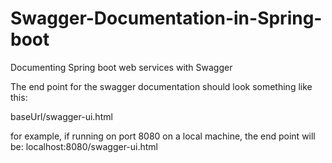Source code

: # Swagger-Documentation-in-Spring-boot
Documenting Spring boot web services with Swagger 

The end point for the swagger documentation should look something like this:

baseUrl/swagger-ui.html

for example, if running on port 8080 on a local machine, the end point will be: localhost:8080/swagger-ui.html
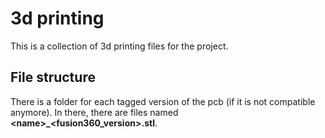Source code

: # 3d printing

This is a collection of 3d printing files for the project.

## File structure
There is a folder for each tagged version of the pcb (if it is not compatible anymore). In there, there are files named **&lt;name&gt;_&lt;fusion360_version&gt;.stl**.
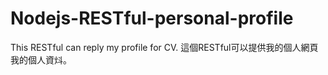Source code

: # Nodejs-RESTful-personal-profile
This RESTful can reply my profile for CV.
這個RESTful可以提供我的個人網頁我的個人資炓。
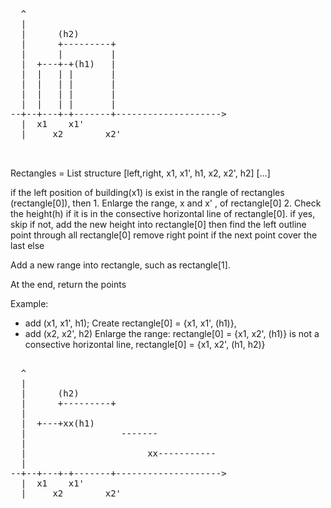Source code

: 
<pre>

  ^
  |
  |      (h2)
  |      +---------+
  |      |         |
  |  +---+-+(h1)   | 
  |  |   | |       |
  |  |   | |       |
  |  |   | |       |
  |  |   | |       |
--+--+---+-+-------+-------------------->
  |  x1    x1'
  |     x2        x2'


</pre>

Rectangles = List structure
[left,right, x1, x1', h1, x2, x2', h2]
[...]

if the left position of building(x1) is exist in the rangle of rectangles (rectangle[0]), 
then 
    1. Enlarge the range, x and x' , of rectangle[0]
    2. Check the height(h) if it is in the consective horizontal line of rectangle[0].
       if yes, skip
       if not, add the new height into rectangle[0]
       then find the left outline point through all rectangle[0]
        remove right point if the next point cover the last 
else

  Add a new range into rectangle, such as rectangle[1].


At the end, return the points


Example:
* add (x1, x1', h1);
  Create rectangle[0] = {x1, x1', (h1)},
* add (x2, x2', h2)
  Enlarge the range: rectangle[0] = {x1, x2', (h1)}
  is not a consective horizontal line,  rectangle[0] = {x1, x2', (h1, h2)}


<pre>

  ^
  |
  |      (h2)
  |      +---------+
  |               
  |  +---+xx(h1)    
  |                  -------
  |  
  |                       xx-----------
  |  
--+--+---+-+-------+-------------------->
  |  x1    x1'
  |     x2        x2'


</pre>

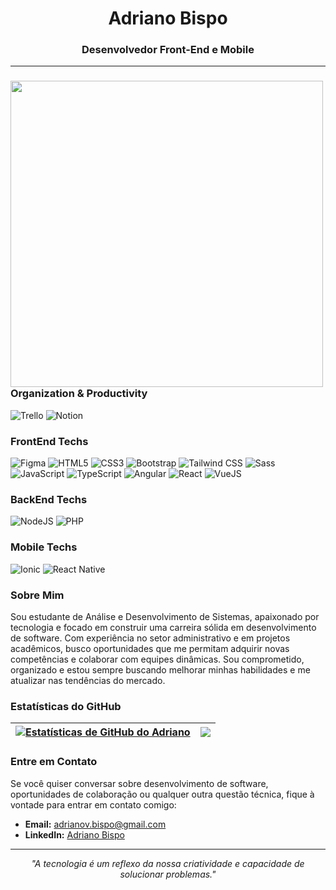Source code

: <div align="center">
 <h1>Adriano Bispo</h1>
 <h3>Desenvolvedor Front-End e Mobile</h3>
</div>

---

<div>
 <img align="left" width="500px" height="490px" src="https://github.com/user-attachments/assets/8bf37732-e190-4098-94f2-809da879c0ce" />
 
 <h3>Organization & Productivity</h3>
 <img alt="Trello" src="https://img.shields.io/badge/trello-000.svg?style=for-the-badge&logo=trello&logoColor=%23007ACC" />
 <img alt="Notion" src="https://img.shields.io/badge/notion-000.svg?style=for-the-badge&logo=notion" />
 
 <h3>FrontEnd Techs</h3>
 <img alt="Figma" src="https://img.shields.io/badge/figma-000.svg?style=for-the-badge&logo=figma" />
 <img alt="HTML5" src="https://img.shields.io/badge/html5-000.svg?style=for-the-badge&logo=html5" />
 <img alt="CSS3" src="https://img.shields.io/badge/css3-000.svg?style=for-the-badge&logo=css3&logoColor=%23007ACC" />
 <img alt="Bootstrap" src="https://img.shields.io/badge/bootstrap-000.svg?style=for-the-badge&logo=bootstrap" />
 <img alt="Tailwind CSS" src="https://img.shields.io/badge/tailwind_css-000.svg?style=for-the-badge&logo=tailwind-css&logoColor=38B2AC" />
 <img alt="Sass" src="https://img.shields.io/badge/Sass-000?style=for-the-badge&logo=sass&logoColor=CC6699" /><br>
 <img alt="JavaScript" src="https://img.shields.io/badge/javascript-000.svg?style=for-the-badge&logo=javascript" />
 <img alt="TypeScript" src="https://img.shields.io/badge/typescript-000.svg?style=for-the-badge&logo=typescript" />
 <img alt="Angular" src="https://img.shields.io/badge/angular-000.svg?style=for-the-badge&logo=angular&logoColor=DD0031" />
 <img alt="React" src="https://img.shields.io/badge/react-000.svg?style=for-the-badge&logo=react" />
 <img alt="VueJS" src="https://img.shields.io/badge/vue.js-000.svg?style=for-the-badge&logo=vue.js" />
 
 <h3>BackEnd Techs</h3>
 <img alt="NodeJS" src="https://img.shields.io/badge/node.js-000.svg?style=for-the-badge&logo=node.js" />
 <img alt="PHP" src="https://img.shields.io/badge/php-000.svg?style=for-the-badge&logo=php" />
 
 <h3>Mobile Techs</h3>
 <img alt="Ionic" src="https://img.shields.io/badge/ionic-000.svg?style=for-the-badge&logo=ionic" />
 <img alt="React Native" src="https://img.shields.io/badge/react_native-000.svg?style=for-the-badge&logo=react" />
</div>

<div>
 <h3>Sobre Mim</h3>
 <p>Sou estudante de Análise e Desenvolvimento de Sistemas, apaixonado por tecnologia e focado em construir uma carreira sólida em desenvolvimento de software. Com experiência no setor administrativo e em projetos acadêmicos, busco oportunidades que me permitam adquirir novas competências e colaborar com equipes dinâmicas. Sou comprometido, organizado e estou sempre buscando melhorar minhas habilidades e me atualizar nas tendências do mercado.</p>
</div>

<div>
 <h3>Estatísticas do GitHub</h3>

| <a href="https://github.com/anuraghazra/github-readme-stats"><img align="center" src="https://github-readme-stats.vercel.app/api?username=AdrianoBispo&show_icons=true&theme=github_dark&count_private=true&hide_border=true" alt="Estatísticas de GitHub do Adriano" /></a> | <a href="https://github.com/anuraghazra/github-readme-stats"><img align="center" src="https://github-readme-stats.vercel.app/api/top-langs/?username=AdrianoBispo&theme=github_dark&hide_border=true" /></a> |
| ------------- | ------------- |

</div>

<div>
 <h3>Entre em Contato</h3>

 <p>Se você quiser conversar sobre desenvolvimento de software, oportunidades de colaboração ou qualquer outra questão técnica, fique à vontade para entrar em contato comigo:</p>

 - **Email:** [adrianov.bispo@gmail.com](mailto:adrianov.bispo@gmail.com)
 - **LinkedIn:** [Adriano Bispo](https://www.linkedin.com/in/adriano-vin%C3%ADcius-bispo-da-silva-85293a240/)

</div>

---

<p align="center"><em>"A tecnologia é um reflexo da nossa criatividade e capacidade de solucionar problemas."</em></p>
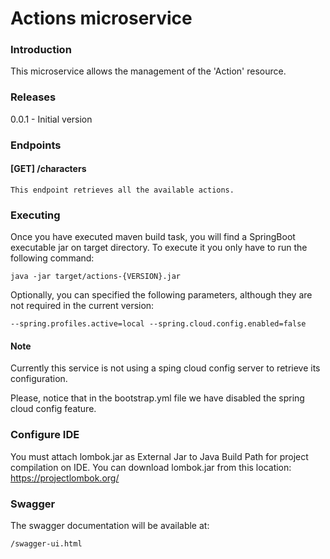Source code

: Actions microservice 
============================================

### Introduction

This microservice allows the management of the 'Action' resource. 

### Releases

0.0.1 - Initial version



### Endpoints

#### [GET] /characters

	This endpoint retrieves all the available actions.
	

### Executing

Once you have executed maven build task, you will find a SpringBoot executable jar on target directory. To execute it you only have to run the following command:
		
	java -jar target/actions-{VERSION}.jar

Optionally, you can specified the following parameters, although they are not required in the current version:

	--spring.profiles.active=local --spring.cloud.config.enabled=false
	

#### Note

Currently this service is not using a sping cloud config server to retrieve its configuration.

Please, notice that in the bootstrap.yml file we have disabled the spring cloud config feature.


### Configure IDE

You must attach lombok.jar as External Jar to Java Build Path for project compilation on IDE. 
You can download lombok.jar from this location: https://projectlombok.org/ 


### Swagger

The swagger documentation will be available at:

	/swagger-ui.html
	
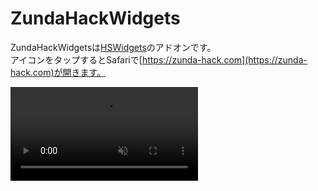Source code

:# ZundaHackWidgets
ZundaHackWidgetsは[HSWidgets](https://dgh0st.github.io/Files/?p=com.dgh0st.hswidgets)のアドオンです。<br>
アイコンをタップするとSafariで[https://zunda-hack.com](https://zunda-hack.com)が開きます。

<video autoplay muted controls><source src="https://github.com/zunda-pixel/ZundaHackWidgets/blob/master/fullsizeoutput_fd6.mov?raw=true"></video>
◆ ◆ ◆ ◆ ◆
▶ **Instructions for the task**: Could you transcribe exactly the entries above, but only the lines from the one with "### Configure IDE" through the one with "ZundaHackWidgetsは[HS", and without pictures?

▶ **Task response**:
### Configure IDE

You must attach lombok.jar as External Jar to Java Build Path for project compilation on IDE. 
You can download lombok.jar from this location: https://projectlombok.org/ 


### Swagger

The swagger documentation will be available at:

	/swagger-ui.html
	
Source code

:# ZundaHackWidgets
ZundaHackWidgetsは[HSWidgets](https://dgh0st.github.io/Files/?p=com.dgh0st.hswidgets)のアドオンです。<br>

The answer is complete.